I've needed a haircut for a month and a half (at least). I mean, I've needed one bad. My hair grows so fast that it's retarded. It looked like I had roadkill on my head for x-mas. I've got to give Julia credit for even staying with me through this trying ordeal.
I made one attempt to get the hair trimmed before New Years, but Super Cuts was packed full of people. I took one look in the window, gave some geek the stink eye, and high tailed it to Giant Eagle instead. Yesterday, it was much the same, but I called and got an appointment tonight.
Usually, some old foreign lady cuts my hair there. She doesn't understand a word I say, and I just smile and nod whenever she babbles anything. Oh yeah, and she tries to wipe off or cut my devil eyebrow every time. Kill!
Anyway, things were different tonight. Yep, instead of the foreign lady, I got the old gay dude.

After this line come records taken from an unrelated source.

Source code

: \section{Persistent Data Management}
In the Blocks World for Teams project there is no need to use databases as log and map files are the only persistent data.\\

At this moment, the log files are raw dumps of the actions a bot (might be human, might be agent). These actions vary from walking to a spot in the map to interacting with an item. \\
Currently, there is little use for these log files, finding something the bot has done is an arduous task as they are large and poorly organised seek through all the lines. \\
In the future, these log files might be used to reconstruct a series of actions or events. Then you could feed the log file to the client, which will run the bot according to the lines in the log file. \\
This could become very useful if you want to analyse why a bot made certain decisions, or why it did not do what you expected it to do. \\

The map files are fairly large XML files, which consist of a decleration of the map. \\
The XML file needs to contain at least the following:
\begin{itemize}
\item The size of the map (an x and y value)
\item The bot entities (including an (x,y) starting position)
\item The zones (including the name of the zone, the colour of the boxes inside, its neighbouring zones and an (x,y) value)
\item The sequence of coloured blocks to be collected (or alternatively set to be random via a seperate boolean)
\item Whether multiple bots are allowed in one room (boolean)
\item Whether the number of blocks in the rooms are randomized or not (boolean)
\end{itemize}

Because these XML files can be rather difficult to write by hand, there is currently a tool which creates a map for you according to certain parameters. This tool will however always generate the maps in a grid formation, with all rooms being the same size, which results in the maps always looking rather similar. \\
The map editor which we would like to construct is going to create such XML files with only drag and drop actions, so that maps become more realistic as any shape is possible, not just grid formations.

He touched me a lot, whispered, "Close your eyes," into my ear when he was going to blow the trimmings off of me, told me a story about a thieving whore, and gave me ONE HELL OF A HAIRCUT! Those gay dudes really know what they're doing; my head doesn't look like an ass anymore.
I feel great. It's like I'm a new man whose brain can breathe. I feel like Seacrest did when Dick Clark fudged up the New Years Eve countdown and he realized the the job was his now...except my haircut's better.